Wednesday afternoon in downtown Lima, smoke began pouring from the pavement along Washington Avenue. At block 13 in the historic Cercado district, something beneath the street had caught fire—not a visible blaze, but heat and combustion building in the darkness below, forcing its way up through the asphalt and into the afternoon air.
The source was a short-circuit in fiber optic cable vaults buried directly under the street, in front of a technology retail center. Four fire department units arrived to find a column of smoke rising from the ground itself, alarming shopkeepers and residents who had no way of knowing what was burning or how deep the problem ran. The street had to be closed immediately. Traffic backed up through the surrounding blocks as firefighters worked to understand and contain what they were facing.
Brigadier Major Freddy Rivera, the fire department's commander for central Lima, explained what had happened in the vaults below. An electrical short-circuit had ignited the fiber optic cable coverings. Because the vaults were enclosed underground spaces with no ventilation, heat accumulated rapidly. The cables burned, and smoke rose through the sealed chamber, eventually entering the commercial building above. At first, firefighters thought the fire was inside the structure itself. Only by following the smoke and investigating further did they realize the real source was beneath their feet.
The firefighting effort was difficult but successful. The crews managed to extinguish the flames without anyone being hurt or killed. No casualties were reported. The street remained closed while they worked, creating significant congestion in the surrounding area, but the emergency was contained and resolved.

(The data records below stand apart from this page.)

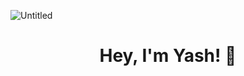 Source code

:![Untitled](https://user-images.githubusercontent.com/42903859/139831283-9d0e0c59-4190-48bb-9b37-6c0a662ffe1d.gif)

<h1 align = "center"> Hey, I'm Yash! 👋 </h1>

<!--
**yashtazor/yashtazor** is a ✨ _special_ ✨ repository because its `README.md` (this file) appears on your GitHub profile.

Here are some ideas to get you started:

- 🔭 I’m currently working on ...
- 🌱 I’m currently learning ...
- 👯 I’m looking to collaborate on ...
- 🤔 I’m looking for help with ...
- 💬 Ask me about ...
- 📫 How to reach me: ...
- 😄 Pronouns: ...
- ⚡ Fun fact: ...
-->
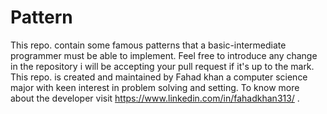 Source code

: # Pattern
This repo. contain some famous patterns that a basic-intermediate programmer must be able to implement.
Feel free to introduce any change in the repository i will be accepting your pull request if it's up to the mark.
This repo. is created and maintained by Fahad khan a computer science major with keen interest in problem solving and setting.
To know more about the developer visit https://www.linkedin.com/in/fahadkhan313/ .
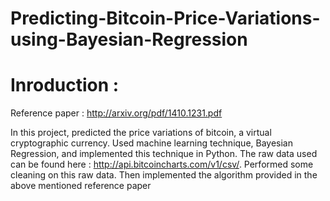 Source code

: # Predicting-Bitcoin-Price-Variations-using-Bayesian-Regression

# Inroduction :
Reference paper : http://arxiv.org/pdf/1410.1231.pdf

In this project, predicted the price variations of bitcoin, a virtual cryptographic currency.
Used machine learning technique, Bayesian Regression, and implemented this technique in Python.
The raw data used can be found here : http://api.bitcoincharts.com/v1/csv/. Performed some cleaning on this raw data.
Then implemented the algorithm provided in the above mentioned reference paper
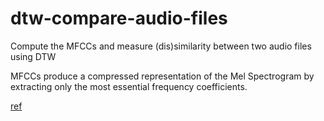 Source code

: # dtw-compare-audio-files
Compute the MFCCs and measure (dis)similarity between two audio files using DTW

MFCCs produce a compressed representation of the Mel Spectrogram by extracting only the most essential frequency coefficients.


[ref](https://github.com/d4r3topk/comparing-audio-files-python)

The incident exposed a vulnerability in the city's underground infrastructure. Fiber optic vaults, essential to modern telecommunications, sit beneath some of Lima's busiest streets with minimal protection against electrical failure. When a short-circuit occurs in an enclosed space, the conditions for rapid heat buildup and combustion are nearly perfect. The smoke that alarmed people on the street was the system's only warning that something had gone catastrophically wrong below.
Notable Quotes
There was a short-circuit inside, and because of it, the fiber optic coverings caught fire. In an enclosed vault, temperature accumulated, combustion occurred, and smoke entered the building.— Brigadier Major Freddy Rivera, Lima Center fire commander
The Hearth Conversation Another angle on the story
Why does an underground fire matter more than, say, a fire in a building?
Because nobody sees it coming. A building fire, you can evacuate. This one was burning in the dark, and the first sign was smoke erupting from the street itself. It forced the closure of a major avenue in the city center.
So it's about disruption as much as danger?
Both. The disruption was real—traffic backed up for blocks. But the danger was also real. Smoke was entering the commercial building above. If they hadn't found the source quickly, it could have spread.
What made it catch fire in the first place?
A short-circuit in the fiber optic cables. But the real problem was the vault itself—enclosed, no ventilation. Heat built up with nowhere to go. In an open space, it dissipates. Underground, it just accumulates until something ignites.
Could this happen again?
It could, yes. These vaults are all over the city, under busy streets. If the electrical systems aren't regularly inspected and maintained, the conditions are there.
Did anyone get hurt?
No. The firefighters controlled it before it reached that point. But it was close enough that the city should be paying attention.